La translocation bactérienne au cours de la cirrhose a été étudiée dans différents modèles
animaux 24, 25. Ainsi Llovet et al ont montré que la translocation avait lieu uniquement chez les
animaux cirrhotiques, dans 45% des cas, et que cette translocation était associée dans 60% des
cas à une ILA 32. Dans une autre étude, les germes retrouvés dans l’ascite étaient identiques à
ceux isolés des ganglions mésentériques selon leur profil de restriction après électrophorèse en
champ pulsé 33
.
Garcia-Tsao et al ont montré que la translocation était beaucoup plus fréquente
chez l’animal ascitique que chez l’animal cirrhotique sans ascite 34. Chez l’homme, les études se
heurtent à la difficulté de démontrer la translocation bactérienne en raison de l’impossibilité de
prélever des ganglions mésentériques sans chirurgie. Cependant, dans une large étude prospective
regroupant 101 patients cirrhotiques et 35 témoins non cirrhotiques, tous devant subir une
laparotomie, Cirera et al ont montré que la translocation bactérienne, définie par la présence de
bactéries dans les ganglions lymphatiques mésentériques, était d’autant plus fréquente que la
cirrhose était avancée : le score de Child-Pugh (score de sévérité de la cirrhose) était le seul
facteur de risque indépendant de translocation bactérienne chez le cirrhotique.
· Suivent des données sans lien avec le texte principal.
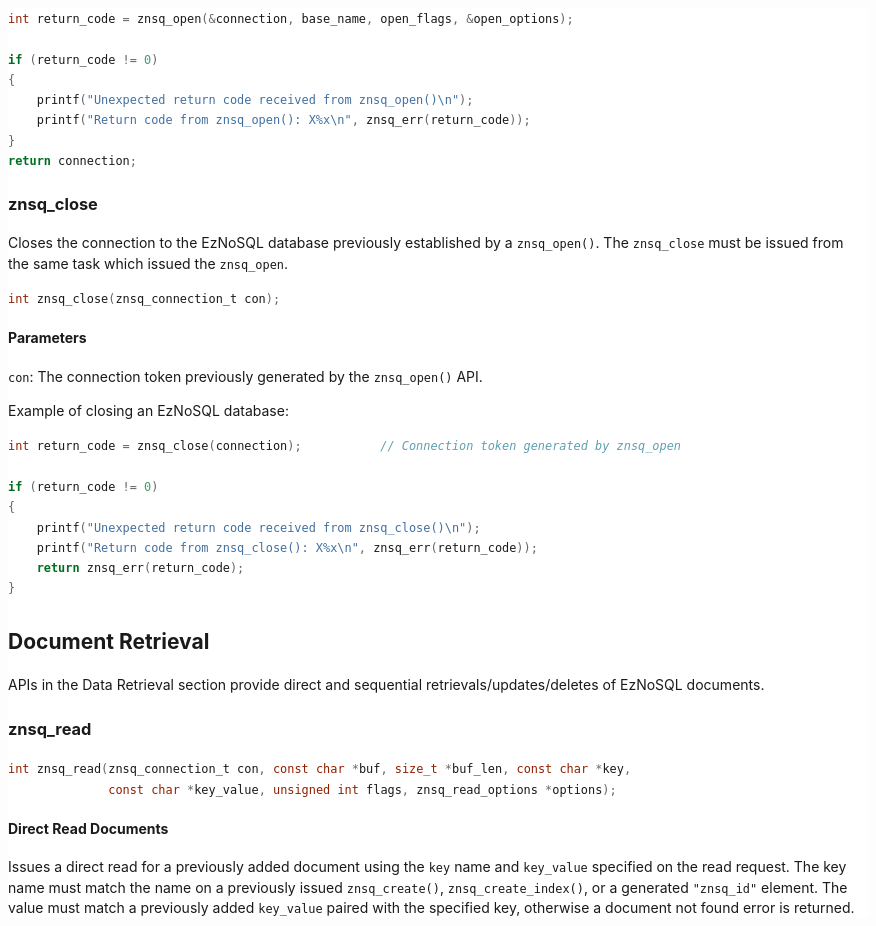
 ```C
int return_code = znsq_open(&connection, base_name, open_flags, &open_options);

if (return_code != 0)
{
    printf("Unexpected return code received from znsq_open()\n");
    printf("Return code from znsq_open(): X%x\n", znsq_err(return_code));
}
return connection;
```

### znsq_close

Closes the connection to the EzNoSQL database previously established by a `znsq_open()`.  The `znsq_close` must be issued from the same task which issued the `znsq_open`. 

```C
int znsq_close(znsq_connection_t con);
```

#### Parameters

`con`:
The connection token previously generated by the `znsq_open()` API.

Example of closing an EzNoSQL database:
```C
int return_code = znsq_close(connection);           // Connection token generated by znsq_open

if (return_code != 0)
{
    printf("Unexpected return code received from znsq_close()\n");
    printf("Return code from znsq_close(): X%x\n", znsq_err(return_code));
    return znsq_err(return_code);
}
```

## Document Retrieval

APIs in the Data Retrieval section provide direct and sequential retrievals/updates/deletes of EzNoSQL documents.

### znsq_read
```C
int znsq_read(znsq_connection_t con, const char *buf, size_t *buf_len, const char *key, 
              const char *key_value, unsigned int flags, znsq_read_options *options);
```

#### Direct Read Documents
Issues a direct read for a previously added document using the `key` name and `key_value` specified on the read request.  The key name must match the name on a previously issued `znsq_create()`, `znsq_create_index()`, or a generated `"znsq_id"` element. The value must match a previously added `key_value` paired with the specified key, otherwise a document not found error is returned.
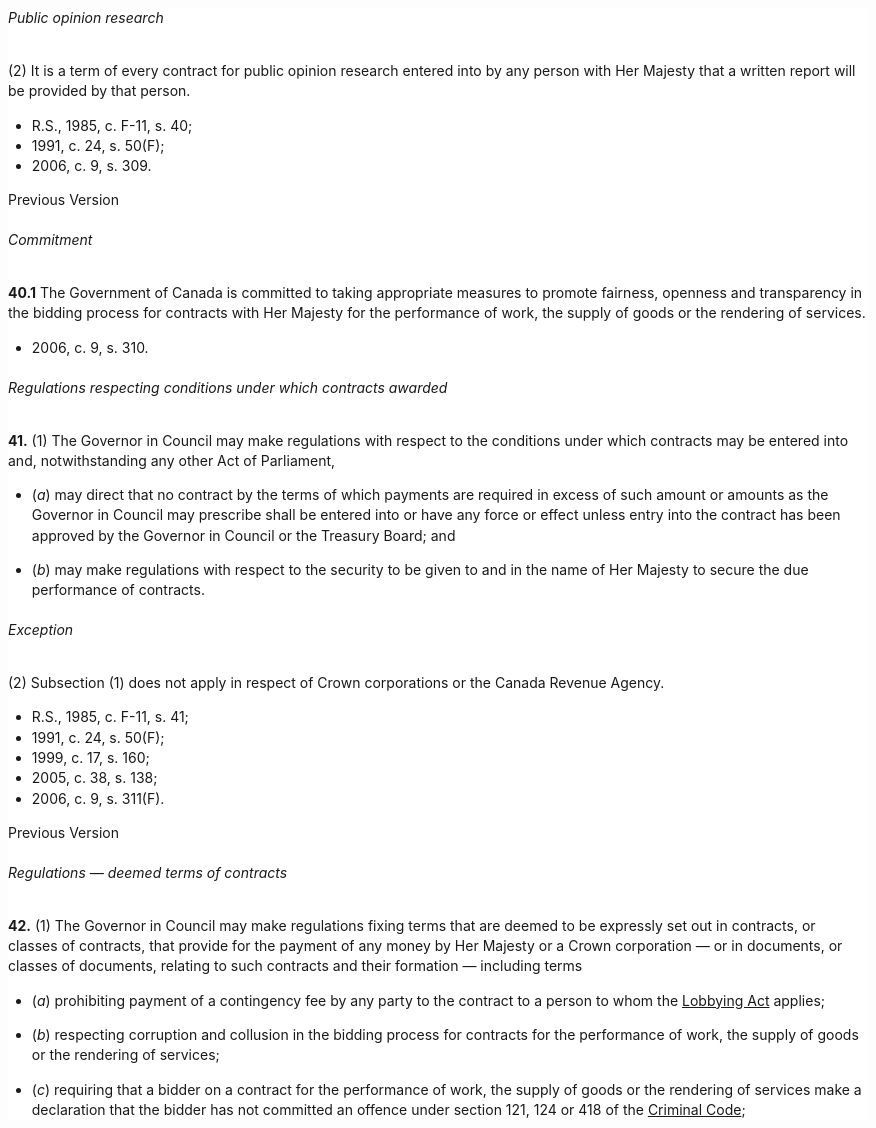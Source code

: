 ###### Public opinion research

(2) It is a term of every contract for public opinion research entered into by any person with Her Majesty that a written report will be provided by that person.

  * R.S., 1985, c. F-11, s. 40;
  * 1991, c. 24, s. 50(F);
  * 2006, c. 9, s. 309.

Previous Version

###### Commitment

**40.1** The Government of Canada is committed to taking appropriate measures to promote fairness, openness and transparency in the bidding process for contracts with Her Majesty for the performance of work, the supply of goods or the rendering of services.

  * 2006, c. 9, s. 310.

###### Regulations respecting conditions under which contracts awarded

**41.** (1) The Governor in Council may make regulations with respect to the conditions under which contracts may be entered into and, notwithstanding any other Act of Parliament,

  * (_a_) may direct that no contract by the terms of which payments are required in excess of such amount or amounts as the Governor in Council may prescribe shall be entered into or have any force or effect unless entry into the contract has been approved by the Governor in Council or the Treasury Board; and

  * (_b_) may make regulations with respect to the security to be given to and in the name of Her Majesty to secure the due performance of contracts.

###### Exception

(2) Subsection (1) does not apply in respect of Crown corporations or the Canada Revenue Agency.

  * R.S., 1985, c. F-11, s. 41;
  * 1991, c. 24, s. 50(F);
  * 1999, c. 17, s. 160;
  * 2005, c. 38, s. 138;
  * 2006, c. 9, s. 311(F).

Previous Version

###### Regulations — deemed terms of contracts

**42.** (1) The Governor in Council may make regulations fixing terms that are deemed to be expressly set out in contracts, or classes of contracts, that provide for the payment of any money by Her Majesty or a Crown corporation — or in documents, or classes of documents, relating to such contracts and their formation — including terms

  * (_a_) prohibiting payment of a contingency fee by any party to the contract to a person to whom the [Lobbying Act](/canada/eng/acts/L/L-12.4.md) applies;

  * (_b_) respecting corruption and collusion in the bidding process for contracts for the performance of work, the supply of goods or the rendering of services;

  * (_c_) requiring that a bidder on a contract for the performance of work, the supply of goods or the rendering of services make a declaration that the bidder has not committed an offence under section 121, 124 or 418 of the [Criminal Code](/canada/eng/acts/C/C-46.md);
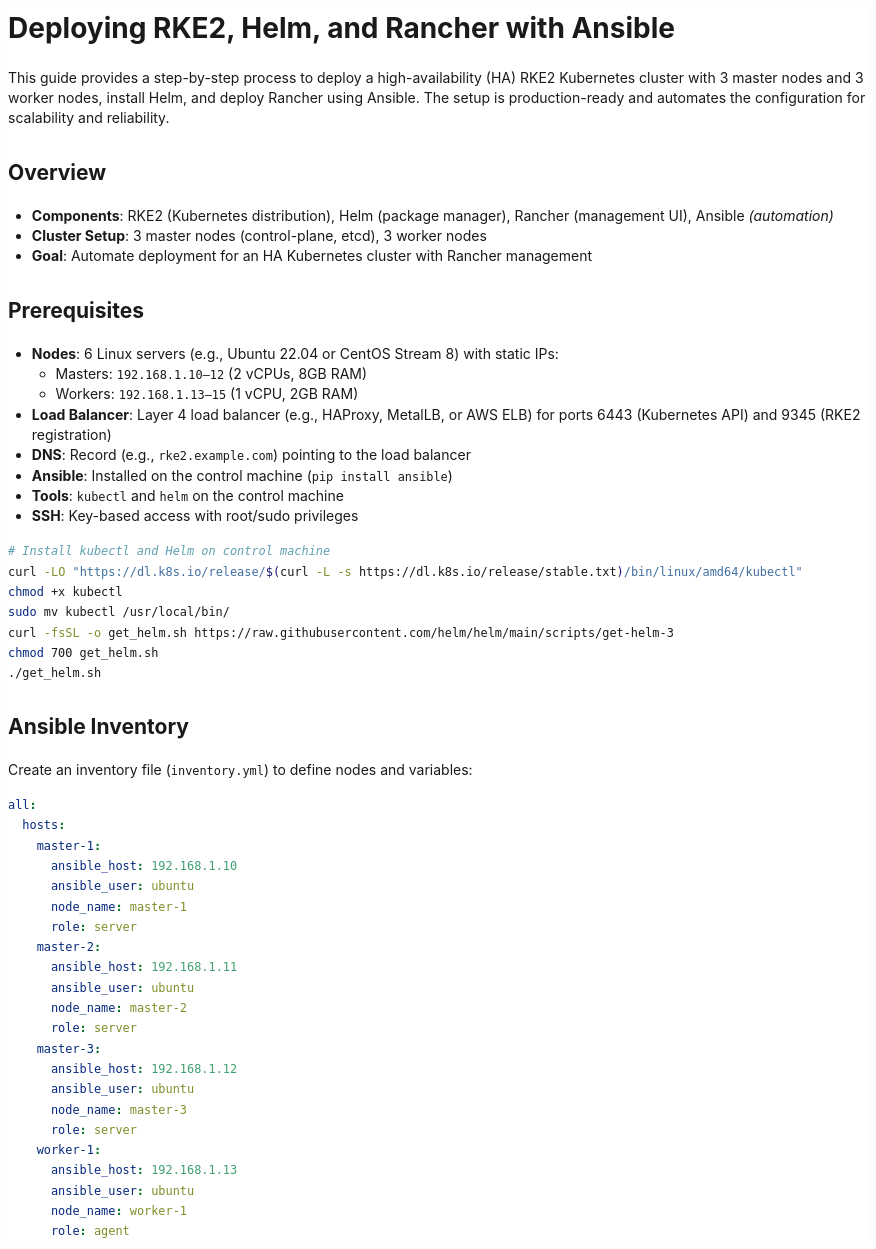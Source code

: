 # Deploying RKE2, Helm, and Rancher with Ansible

This guide provides a step-by-step process to deploy a high-availability (HA) RKE2 Kubernetes cluster with 3 master nodes and 3 worker nodes, install Helm, and deploy Rancher using Ansible. The setup is production-ready and automates the configuration for scalability and reliability.

## Overview

- **Components**: RKE2 (Kubernetes distribution), Helm (package manager), Rancher (management UI), Ansible _(automation)_
- **Cluster Setup**: 3 master nodes (control-plane, etcd), 3 worker nodes
- **Goal**: Automate deployment for an HA Kubernetes cluster with Rancher management

## Prerequisites

- **Nodes**: 6 Linux servers (e.g., Ubuntu 22.04 or CentOS Stream 8) with static IPs:
  - Masters: `192.168.1.10–12` (2 vCPUs, 8GB RAM)
  - Workers: `192.168.1.13–15` (1 vCPU, 2GB RAM)
- **Load Balancer**: Layer 4 load balancer (e.g., HAProxy, MetalLB, or AWS ELB) for ports 6443 (Kubernetes API) and 9345 (RKE2 registration)
- **DNS**: Record (e.g., `rke2.example.com`) pointing to the load balancer
- **Ansible**: Installed on the control machine (`pip install ansible`)
- **Tools**: `kubectl` and `helm` on the control machine
- **SSH**: Key-based access with root/sudo privileges

```bash
# Install kubectl and Helm on control machine
curl -LO "https://dl.k8s.io/release/$(curl -L -s https://dl.k8s.io/release/stable.txt)/bin/linux/amd64/kubectl"
chmod +x kubectl
sudo mv kubectl /usr/local/bin/
curl -fsSL -o get_helm.sh https://raw.githubusercontent.com/helm/helm/main/scripts/get-helm-3
chmod 700 get_helm.sh
./get_helm.sh
```

## Ansible Inventory

Create an inventory file (`inventory.yml`) to define nodes and variables:

```yaml
all:
  hosts:
    master-1:
      ansible_host: 192.168.1.10
      ansible_user: ubuntu
      node_name: master-1
      role: server
    master-2:
      ansible_host: 192.168.1.11
      ansible_user: ubuntu
      node_name: master-2
      role: server
    master-3:
      ansible_host: 192.168.1.12
      ansible_user: ubuntu
      node_name: master-3
      role: server
    worker-1:
      ansible_host: 192.168.1.13
      ansible_user: ubuntu
      node_name: worker-1
      role: agent
```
Ainsi, la
translocation bactérienne a pu être mise en évidence chez 2,6% des témoins, 3,4% des patients au
stade Child A, 8,1% des patients au stade Child B, et 31% des patients au stade Child C. Chez les
patients cirrhotiques au stade Child C recevant une décontamination digestive sélective, la
translocation bactérienne n’a pu être mise en évidence que chez 4,5% d’entre eux 35.
Après translocation, les bactéries sont drainées par le canal thoracique jusqu’à la
circulation sanguine, réalisant une véritable bactériémie qui leur permet d’atteindre l’ascite.
L’ascite a un faible taux de complément, et par conséquent une faible capacité d’opsonisation et
de bactéricidie 36, 37. Un taux faible de complément dans le liquide d’ascite représente d’ailleurs
un facteur de risque d’ILA. L’immunité locale joue un rôle important dans la pathogénie :
l’absence de réaction immunitaire et inflammatoire donne lieu à une simple colonisation souvent
transitoire de l’ascite, appelée bactérascite. A l’inverse, les réactions immunitaires et
inflammatoires sont à l’origine de toute la symptomatologie de l’ILA et des conséquences non
infectieuses, notamment sur la fonction rénale.